=== DATASET ===

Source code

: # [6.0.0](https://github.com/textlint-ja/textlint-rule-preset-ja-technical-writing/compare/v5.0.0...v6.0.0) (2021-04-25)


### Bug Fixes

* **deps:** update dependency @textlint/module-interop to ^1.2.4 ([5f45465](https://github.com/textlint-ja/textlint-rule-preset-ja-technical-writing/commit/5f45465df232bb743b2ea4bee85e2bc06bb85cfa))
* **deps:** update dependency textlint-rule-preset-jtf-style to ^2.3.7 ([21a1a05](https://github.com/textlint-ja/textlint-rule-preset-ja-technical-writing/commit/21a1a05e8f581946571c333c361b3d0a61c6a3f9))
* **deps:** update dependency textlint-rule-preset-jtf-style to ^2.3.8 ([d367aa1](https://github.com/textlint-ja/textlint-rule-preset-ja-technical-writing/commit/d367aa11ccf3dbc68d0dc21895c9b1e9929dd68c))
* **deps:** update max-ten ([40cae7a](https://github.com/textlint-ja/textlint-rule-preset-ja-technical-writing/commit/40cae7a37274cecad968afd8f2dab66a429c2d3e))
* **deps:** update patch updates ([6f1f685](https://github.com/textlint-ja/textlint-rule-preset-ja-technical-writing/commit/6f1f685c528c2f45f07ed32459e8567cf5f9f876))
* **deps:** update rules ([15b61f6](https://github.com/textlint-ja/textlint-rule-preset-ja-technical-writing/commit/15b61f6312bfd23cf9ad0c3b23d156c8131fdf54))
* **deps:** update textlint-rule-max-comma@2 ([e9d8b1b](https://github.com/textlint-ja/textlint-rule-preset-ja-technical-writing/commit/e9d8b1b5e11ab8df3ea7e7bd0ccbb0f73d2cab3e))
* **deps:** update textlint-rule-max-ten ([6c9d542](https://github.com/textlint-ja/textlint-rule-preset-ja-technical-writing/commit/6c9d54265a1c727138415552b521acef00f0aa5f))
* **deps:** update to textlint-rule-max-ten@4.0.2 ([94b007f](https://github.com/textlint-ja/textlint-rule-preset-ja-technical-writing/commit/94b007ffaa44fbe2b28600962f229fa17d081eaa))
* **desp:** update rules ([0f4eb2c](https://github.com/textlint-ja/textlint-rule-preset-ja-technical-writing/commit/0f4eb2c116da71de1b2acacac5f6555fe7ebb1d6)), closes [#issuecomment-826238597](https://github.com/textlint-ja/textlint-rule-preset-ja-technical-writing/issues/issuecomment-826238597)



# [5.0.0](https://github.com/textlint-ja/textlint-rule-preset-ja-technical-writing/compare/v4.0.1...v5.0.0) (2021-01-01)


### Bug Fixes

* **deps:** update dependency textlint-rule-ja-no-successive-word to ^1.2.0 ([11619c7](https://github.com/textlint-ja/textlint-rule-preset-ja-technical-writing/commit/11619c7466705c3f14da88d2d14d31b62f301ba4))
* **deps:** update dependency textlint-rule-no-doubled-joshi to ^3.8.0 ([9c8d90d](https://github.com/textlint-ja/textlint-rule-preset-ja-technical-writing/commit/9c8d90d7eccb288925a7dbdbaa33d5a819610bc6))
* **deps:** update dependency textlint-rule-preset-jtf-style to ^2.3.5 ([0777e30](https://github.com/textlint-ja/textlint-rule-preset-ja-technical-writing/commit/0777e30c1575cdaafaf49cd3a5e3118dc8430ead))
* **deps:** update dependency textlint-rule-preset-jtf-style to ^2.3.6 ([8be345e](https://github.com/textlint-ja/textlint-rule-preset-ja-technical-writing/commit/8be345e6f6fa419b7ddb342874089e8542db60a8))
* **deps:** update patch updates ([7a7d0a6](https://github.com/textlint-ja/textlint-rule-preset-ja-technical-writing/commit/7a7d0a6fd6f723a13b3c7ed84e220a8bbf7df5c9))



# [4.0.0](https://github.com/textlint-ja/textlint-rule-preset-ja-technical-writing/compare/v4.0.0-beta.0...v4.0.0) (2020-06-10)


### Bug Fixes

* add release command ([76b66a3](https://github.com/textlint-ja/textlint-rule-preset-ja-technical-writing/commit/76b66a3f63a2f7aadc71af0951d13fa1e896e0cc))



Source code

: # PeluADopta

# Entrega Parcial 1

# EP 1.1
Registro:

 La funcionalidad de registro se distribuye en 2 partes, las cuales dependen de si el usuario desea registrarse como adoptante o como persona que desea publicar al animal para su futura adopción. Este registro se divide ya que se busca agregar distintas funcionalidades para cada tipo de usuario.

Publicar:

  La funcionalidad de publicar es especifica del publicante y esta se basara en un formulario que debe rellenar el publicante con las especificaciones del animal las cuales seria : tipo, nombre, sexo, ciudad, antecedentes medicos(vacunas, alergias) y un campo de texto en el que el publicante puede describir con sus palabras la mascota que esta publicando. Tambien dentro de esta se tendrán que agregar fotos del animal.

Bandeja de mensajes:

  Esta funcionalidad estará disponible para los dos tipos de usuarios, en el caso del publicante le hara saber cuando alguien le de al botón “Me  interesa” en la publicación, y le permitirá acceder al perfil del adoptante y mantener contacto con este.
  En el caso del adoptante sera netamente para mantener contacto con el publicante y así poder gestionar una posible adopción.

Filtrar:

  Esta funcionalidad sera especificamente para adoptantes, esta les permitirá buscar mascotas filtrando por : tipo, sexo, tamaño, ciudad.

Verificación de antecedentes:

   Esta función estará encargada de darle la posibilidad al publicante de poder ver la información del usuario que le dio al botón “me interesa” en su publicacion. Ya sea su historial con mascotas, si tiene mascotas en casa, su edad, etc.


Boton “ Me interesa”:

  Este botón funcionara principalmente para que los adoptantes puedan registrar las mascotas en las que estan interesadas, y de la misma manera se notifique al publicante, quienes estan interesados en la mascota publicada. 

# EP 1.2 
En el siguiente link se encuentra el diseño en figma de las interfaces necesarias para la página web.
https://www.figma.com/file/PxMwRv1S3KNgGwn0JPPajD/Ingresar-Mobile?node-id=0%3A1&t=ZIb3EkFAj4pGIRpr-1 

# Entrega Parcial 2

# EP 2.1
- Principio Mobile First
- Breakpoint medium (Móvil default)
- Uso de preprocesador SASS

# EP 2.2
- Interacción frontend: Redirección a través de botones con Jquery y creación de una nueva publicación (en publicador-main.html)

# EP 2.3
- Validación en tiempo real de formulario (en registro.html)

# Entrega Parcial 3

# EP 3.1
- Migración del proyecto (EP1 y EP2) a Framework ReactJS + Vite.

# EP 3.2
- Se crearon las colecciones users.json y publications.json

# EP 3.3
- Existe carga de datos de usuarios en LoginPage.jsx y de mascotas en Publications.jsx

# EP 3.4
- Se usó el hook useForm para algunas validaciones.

===
=== DATASET ===

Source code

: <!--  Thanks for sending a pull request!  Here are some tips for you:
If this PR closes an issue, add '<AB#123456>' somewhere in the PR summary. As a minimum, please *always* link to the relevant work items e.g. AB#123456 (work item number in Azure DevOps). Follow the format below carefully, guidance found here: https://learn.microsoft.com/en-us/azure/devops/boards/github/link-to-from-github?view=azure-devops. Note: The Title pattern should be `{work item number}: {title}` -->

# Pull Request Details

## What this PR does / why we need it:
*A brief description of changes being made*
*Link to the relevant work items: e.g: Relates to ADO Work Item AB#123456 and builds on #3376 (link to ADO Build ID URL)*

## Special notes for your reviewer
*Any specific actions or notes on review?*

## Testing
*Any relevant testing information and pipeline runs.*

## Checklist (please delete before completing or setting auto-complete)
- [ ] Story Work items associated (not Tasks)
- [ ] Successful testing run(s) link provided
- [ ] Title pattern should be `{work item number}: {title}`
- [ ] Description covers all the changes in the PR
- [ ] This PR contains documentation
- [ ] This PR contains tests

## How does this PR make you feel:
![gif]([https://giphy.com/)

===
=== DATASET ===

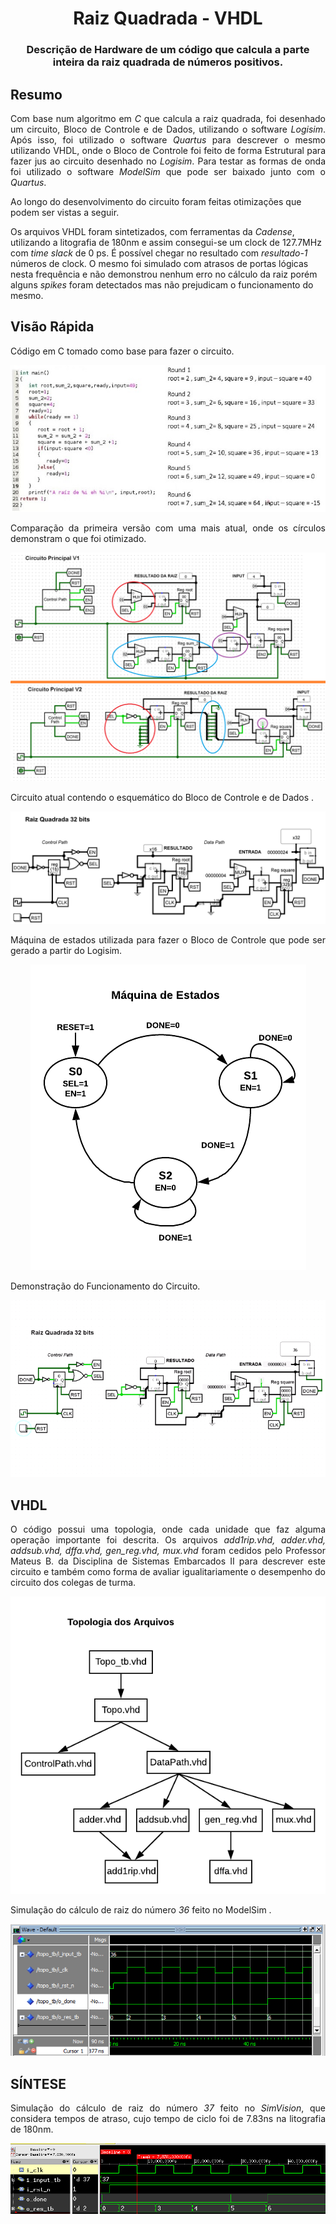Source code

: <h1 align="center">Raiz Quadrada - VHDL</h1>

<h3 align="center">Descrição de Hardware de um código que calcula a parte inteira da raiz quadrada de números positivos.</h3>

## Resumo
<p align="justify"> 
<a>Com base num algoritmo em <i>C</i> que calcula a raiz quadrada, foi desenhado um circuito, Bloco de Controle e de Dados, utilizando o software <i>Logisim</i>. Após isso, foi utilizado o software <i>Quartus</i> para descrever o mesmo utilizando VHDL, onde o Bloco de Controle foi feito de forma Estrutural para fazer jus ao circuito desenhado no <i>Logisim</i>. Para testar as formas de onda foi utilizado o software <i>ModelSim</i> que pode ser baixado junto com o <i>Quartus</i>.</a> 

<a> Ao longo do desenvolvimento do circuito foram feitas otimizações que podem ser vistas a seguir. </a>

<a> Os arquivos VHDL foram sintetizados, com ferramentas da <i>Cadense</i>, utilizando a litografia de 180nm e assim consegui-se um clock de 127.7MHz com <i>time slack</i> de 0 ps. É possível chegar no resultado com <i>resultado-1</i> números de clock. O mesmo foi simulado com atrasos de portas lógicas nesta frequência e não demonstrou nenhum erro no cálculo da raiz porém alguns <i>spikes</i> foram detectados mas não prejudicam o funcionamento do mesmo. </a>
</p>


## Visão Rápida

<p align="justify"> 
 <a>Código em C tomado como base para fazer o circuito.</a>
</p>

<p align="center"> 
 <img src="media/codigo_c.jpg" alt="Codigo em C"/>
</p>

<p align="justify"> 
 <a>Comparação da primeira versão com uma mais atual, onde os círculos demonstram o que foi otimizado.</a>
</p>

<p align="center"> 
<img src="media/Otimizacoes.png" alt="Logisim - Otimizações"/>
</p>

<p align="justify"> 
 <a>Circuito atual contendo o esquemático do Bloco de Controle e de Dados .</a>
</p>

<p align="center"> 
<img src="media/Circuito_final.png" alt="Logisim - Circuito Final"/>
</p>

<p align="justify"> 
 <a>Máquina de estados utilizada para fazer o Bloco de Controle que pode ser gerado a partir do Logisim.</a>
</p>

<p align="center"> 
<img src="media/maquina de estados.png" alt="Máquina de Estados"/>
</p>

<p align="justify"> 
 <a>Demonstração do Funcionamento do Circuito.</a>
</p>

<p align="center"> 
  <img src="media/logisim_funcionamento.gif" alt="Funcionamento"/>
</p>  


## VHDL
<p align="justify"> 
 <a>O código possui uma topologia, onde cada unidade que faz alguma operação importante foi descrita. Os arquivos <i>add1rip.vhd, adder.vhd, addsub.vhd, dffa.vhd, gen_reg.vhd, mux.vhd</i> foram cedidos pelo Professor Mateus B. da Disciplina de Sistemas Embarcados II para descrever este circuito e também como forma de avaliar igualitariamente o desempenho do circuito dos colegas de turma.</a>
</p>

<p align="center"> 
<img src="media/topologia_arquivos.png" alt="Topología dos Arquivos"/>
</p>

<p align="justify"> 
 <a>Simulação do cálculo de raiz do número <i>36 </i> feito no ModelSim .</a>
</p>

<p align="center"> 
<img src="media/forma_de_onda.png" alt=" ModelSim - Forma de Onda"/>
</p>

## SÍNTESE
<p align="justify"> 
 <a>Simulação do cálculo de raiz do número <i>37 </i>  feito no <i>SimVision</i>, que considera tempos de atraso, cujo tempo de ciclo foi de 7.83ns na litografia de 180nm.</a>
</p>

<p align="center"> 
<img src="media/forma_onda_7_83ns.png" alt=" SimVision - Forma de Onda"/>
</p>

===

» WHAT TO DO
Gather from the entries above all lines that include the string "figma".

» WRITTEN RESPONSE
En el siguiente link se encuentra el diseño en figma de las interfaces necesarias para la página web.
https://www.figma.com/file/PxMwRv1S3KNgGwn0JPPajD/Ingresar-Mobile?node-id=0%3A1&t=ZIb3EkFAj4pGIRpr-1 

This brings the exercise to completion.